Más allá de si estos derechos fundamentales son naturales, en mi opinión, hay tres cosas claras: primero, la idea de derechos fundamentales constituye una revolución analítica en tanto el problema del Estado ya no se analiza desde la perspectiva del poder soberano sino desde la de los súbditos. En segundo lugar, aun sin mencionar el carácter natural de estos derechos, detrás del “velo de ignorancia”, durante un periodo reservado para el diseño constitucional, cualquier grupo que no posea la seguridad de tener una mayoría en el futuro, puede tener interés en la protección constitucional de esos derechos fundamentales. La idea es que probablemente todo el mundo esté mejor, detrás del “velo de ignorancia”, cuando la sociedad se rige por principios constitucionales bien definidos que estipulan derechos y deberes, y que estos podrían estar mejor protegidos, en particular para las minorías, por un poder judicial independiente que por los actores políticos que cuenten con el apoyo de mayorías transitorias. En tercer lugar, una vez en control de una mayoría legislativa, ese mismo grupo podría querer reducir el poder de las cortes. De esta forma, aislar el poder judicial de la manipulación política es necesario para preservar aquellos derechos individuales fundamentales. Esta cuestión es muy importante en el diseño institucional de un país, y forma parte de la arquitectura a través de la cual se sostiene el Estado de Derecho.
Sebastián,
Una lectura rápida de la columna de Andrés puede dejar la impresión de que se refiere a temas profundos de filosofía política y jurídica. Una segunda lectura deja bien claro que se trata de una declaración contra Trump, en la misma línea que muchos colegas americanos de Andrés han estado haciendo, lo que originó mi primer comentario. Leo ahora los comentarios a la versión original de la columna en Project Syndicate y veo que algunos confirman mi segunda lectura y que otros cuestionan afirmaciones grandiosas en la columna. Sí, cuando se hacen ese tipo de afirmaciones se corre el mismo riesgo que Maradona opinando sobre la personalidad de Messi.

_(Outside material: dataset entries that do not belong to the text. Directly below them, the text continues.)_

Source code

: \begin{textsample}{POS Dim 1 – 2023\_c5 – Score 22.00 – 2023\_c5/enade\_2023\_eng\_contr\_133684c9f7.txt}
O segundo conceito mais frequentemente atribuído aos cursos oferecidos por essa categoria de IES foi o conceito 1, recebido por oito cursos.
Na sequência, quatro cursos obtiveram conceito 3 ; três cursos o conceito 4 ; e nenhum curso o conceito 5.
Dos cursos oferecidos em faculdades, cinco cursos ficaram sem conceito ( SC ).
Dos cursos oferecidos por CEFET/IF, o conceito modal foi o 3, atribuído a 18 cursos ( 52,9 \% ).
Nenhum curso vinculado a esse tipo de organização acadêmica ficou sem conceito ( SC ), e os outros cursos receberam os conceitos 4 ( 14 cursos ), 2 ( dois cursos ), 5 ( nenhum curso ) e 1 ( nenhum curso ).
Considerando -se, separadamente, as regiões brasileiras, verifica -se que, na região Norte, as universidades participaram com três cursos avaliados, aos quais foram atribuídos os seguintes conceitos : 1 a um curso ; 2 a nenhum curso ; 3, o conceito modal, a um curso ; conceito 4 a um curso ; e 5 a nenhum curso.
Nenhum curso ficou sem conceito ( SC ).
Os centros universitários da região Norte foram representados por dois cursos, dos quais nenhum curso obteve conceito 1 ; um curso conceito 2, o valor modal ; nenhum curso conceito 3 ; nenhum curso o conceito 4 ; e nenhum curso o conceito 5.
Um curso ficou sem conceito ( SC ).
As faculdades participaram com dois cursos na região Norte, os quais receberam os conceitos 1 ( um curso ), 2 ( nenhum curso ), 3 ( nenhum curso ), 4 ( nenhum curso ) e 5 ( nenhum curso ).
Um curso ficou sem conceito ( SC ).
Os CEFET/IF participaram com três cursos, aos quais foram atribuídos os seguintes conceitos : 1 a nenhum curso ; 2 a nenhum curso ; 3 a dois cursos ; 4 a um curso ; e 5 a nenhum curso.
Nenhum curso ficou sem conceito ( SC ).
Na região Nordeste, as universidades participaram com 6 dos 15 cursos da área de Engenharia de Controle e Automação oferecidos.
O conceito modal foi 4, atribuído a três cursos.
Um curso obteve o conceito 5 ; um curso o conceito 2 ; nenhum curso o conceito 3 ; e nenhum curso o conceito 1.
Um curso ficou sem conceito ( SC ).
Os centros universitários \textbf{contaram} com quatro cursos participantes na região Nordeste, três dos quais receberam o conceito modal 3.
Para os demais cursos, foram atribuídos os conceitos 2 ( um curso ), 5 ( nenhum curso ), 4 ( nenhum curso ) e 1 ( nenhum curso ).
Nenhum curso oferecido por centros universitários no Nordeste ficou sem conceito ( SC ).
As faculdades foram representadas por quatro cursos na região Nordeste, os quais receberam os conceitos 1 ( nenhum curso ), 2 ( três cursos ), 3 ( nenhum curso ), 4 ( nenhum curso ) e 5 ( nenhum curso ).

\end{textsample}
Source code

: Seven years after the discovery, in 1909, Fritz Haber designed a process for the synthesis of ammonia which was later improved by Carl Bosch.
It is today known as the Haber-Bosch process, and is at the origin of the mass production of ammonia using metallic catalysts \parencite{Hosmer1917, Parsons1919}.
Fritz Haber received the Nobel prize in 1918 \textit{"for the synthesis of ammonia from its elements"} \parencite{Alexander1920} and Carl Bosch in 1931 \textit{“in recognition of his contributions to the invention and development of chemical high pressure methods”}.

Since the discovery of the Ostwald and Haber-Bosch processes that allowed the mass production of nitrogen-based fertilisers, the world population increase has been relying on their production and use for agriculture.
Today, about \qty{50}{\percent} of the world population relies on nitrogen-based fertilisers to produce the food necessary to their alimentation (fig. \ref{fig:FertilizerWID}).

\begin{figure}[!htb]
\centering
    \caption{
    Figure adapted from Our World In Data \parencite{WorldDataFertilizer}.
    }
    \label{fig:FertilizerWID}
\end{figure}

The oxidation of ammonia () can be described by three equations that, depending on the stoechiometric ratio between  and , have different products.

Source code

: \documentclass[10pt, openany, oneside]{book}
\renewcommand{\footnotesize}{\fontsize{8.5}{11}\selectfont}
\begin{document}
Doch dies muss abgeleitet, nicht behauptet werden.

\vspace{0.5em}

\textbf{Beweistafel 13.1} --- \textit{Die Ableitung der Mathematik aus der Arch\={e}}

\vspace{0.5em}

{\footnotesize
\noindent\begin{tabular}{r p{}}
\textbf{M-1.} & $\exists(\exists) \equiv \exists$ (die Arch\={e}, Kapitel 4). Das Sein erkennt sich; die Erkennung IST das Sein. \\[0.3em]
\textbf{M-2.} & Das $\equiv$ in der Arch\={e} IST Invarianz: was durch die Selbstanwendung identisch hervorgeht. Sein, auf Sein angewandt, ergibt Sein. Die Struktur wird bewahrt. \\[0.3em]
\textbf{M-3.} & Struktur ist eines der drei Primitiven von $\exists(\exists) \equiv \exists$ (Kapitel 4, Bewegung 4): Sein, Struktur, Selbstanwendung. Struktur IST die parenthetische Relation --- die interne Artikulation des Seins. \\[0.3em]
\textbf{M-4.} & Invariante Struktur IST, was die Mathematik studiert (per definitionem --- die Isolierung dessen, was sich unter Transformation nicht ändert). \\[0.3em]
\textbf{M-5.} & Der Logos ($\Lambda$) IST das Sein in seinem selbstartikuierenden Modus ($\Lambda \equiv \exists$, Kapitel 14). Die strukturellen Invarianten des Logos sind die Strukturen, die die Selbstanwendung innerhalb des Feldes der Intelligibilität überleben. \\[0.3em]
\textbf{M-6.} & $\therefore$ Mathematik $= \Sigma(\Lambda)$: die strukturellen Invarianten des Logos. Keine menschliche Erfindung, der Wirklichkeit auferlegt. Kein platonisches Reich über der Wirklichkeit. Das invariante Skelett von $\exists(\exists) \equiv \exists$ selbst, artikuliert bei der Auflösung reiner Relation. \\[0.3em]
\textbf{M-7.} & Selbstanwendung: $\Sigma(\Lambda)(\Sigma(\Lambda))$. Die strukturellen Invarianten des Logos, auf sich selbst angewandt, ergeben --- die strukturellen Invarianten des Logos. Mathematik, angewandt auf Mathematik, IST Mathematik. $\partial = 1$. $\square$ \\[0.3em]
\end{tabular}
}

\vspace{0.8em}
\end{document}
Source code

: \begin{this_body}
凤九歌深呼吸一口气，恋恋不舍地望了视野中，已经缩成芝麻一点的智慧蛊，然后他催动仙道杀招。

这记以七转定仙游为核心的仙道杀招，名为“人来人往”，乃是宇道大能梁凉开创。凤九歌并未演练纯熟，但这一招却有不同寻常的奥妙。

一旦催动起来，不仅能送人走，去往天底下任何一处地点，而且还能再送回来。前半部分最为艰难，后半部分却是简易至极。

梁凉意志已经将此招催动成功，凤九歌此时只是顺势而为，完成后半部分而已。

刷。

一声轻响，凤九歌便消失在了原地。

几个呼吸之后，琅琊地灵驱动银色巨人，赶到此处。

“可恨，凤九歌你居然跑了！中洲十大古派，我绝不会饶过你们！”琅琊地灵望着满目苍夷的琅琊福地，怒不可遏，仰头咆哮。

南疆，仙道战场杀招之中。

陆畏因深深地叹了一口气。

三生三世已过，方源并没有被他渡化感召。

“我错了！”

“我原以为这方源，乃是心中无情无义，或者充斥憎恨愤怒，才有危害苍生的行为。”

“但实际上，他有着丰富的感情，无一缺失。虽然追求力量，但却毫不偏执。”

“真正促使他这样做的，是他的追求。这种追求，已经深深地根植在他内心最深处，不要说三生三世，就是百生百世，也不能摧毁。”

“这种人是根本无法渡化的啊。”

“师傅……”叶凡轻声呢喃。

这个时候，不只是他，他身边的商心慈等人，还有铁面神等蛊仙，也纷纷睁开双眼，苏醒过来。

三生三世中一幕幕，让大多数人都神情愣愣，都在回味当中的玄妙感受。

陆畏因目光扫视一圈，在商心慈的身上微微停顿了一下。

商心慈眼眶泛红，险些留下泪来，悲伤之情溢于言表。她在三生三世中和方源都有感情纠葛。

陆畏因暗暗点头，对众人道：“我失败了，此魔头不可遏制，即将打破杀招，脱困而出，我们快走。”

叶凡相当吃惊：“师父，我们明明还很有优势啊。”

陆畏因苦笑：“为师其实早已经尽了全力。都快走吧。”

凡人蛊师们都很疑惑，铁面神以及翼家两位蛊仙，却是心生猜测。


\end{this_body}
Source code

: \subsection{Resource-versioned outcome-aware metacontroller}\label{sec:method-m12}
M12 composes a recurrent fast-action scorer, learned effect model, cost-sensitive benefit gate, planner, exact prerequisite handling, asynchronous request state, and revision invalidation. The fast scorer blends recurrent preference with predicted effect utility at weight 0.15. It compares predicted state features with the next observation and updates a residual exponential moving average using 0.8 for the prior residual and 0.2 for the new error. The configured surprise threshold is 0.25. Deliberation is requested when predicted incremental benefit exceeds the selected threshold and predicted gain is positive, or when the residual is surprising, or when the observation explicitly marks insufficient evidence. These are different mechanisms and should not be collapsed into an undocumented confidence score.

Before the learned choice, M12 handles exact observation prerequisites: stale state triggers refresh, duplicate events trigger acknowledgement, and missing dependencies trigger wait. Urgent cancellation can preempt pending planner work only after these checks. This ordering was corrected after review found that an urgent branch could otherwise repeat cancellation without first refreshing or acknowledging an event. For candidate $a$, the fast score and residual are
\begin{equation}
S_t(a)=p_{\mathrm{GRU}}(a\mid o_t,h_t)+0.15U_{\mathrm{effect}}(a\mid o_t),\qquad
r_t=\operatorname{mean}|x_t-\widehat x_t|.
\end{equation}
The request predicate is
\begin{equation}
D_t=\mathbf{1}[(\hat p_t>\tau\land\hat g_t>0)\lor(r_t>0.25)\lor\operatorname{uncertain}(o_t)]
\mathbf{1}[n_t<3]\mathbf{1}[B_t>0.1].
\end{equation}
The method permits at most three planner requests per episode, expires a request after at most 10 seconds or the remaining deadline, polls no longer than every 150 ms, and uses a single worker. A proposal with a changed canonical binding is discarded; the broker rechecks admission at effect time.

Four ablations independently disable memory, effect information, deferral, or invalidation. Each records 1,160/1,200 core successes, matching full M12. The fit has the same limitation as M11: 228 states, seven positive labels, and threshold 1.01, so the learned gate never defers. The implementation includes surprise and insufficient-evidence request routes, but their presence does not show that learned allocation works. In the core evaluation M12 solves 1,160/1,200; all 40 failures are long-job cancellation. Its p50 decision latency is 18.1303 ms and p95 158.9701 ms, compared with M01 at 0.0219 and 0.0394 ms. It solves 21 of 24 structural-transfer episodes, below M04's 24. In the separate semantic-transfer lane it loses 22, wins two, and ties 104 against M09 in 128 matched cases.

Si uno aplica el enfoque estructura-conducta-desempeño de Organización Industrial se puede afirmar que la columna de Andrés no está referida a la estructura sino a las conductas de los políticos que se suponen condicionadas por la institucionalidad de la política y el gobierno en democracias constitucionales. Ni Trump ni Bernie ni Hillary son amenazas a esa institucionalidad definida primero por la Constitución y segundo por muchas leyes. Pero estamos hablando de política y a diferencia de lo que ocurre en el mercado del dulce de leche, los competidores saben bien que esa institucionalidad es débil en el sentido de que su “enforcement” está sujeto primero y ante todo a las interpretaciones de muchos burócratas, jueces, policías y el ejército de periodistas y académicos que han conquistado espacios de poder más por complicidad con los políticos que por méritos propios, y segundo a las deficiencias de los órganos administrativos y judiciales de control. Sí, en Argentina y Chile sabemos mucho sobre esas debilidades porque han sido una constante de nuestras historias, pero en un grado menor también siempre han existido y siguen existiendo en EEUU. La política y el gobierno en tiempos de Obama son ejemplo claro de las debilidades de esa institucionalidad, pero no es la primera experiencia ni será la última. Apuntar a Trump como una amenaza a esa institucionalidad es grotesco.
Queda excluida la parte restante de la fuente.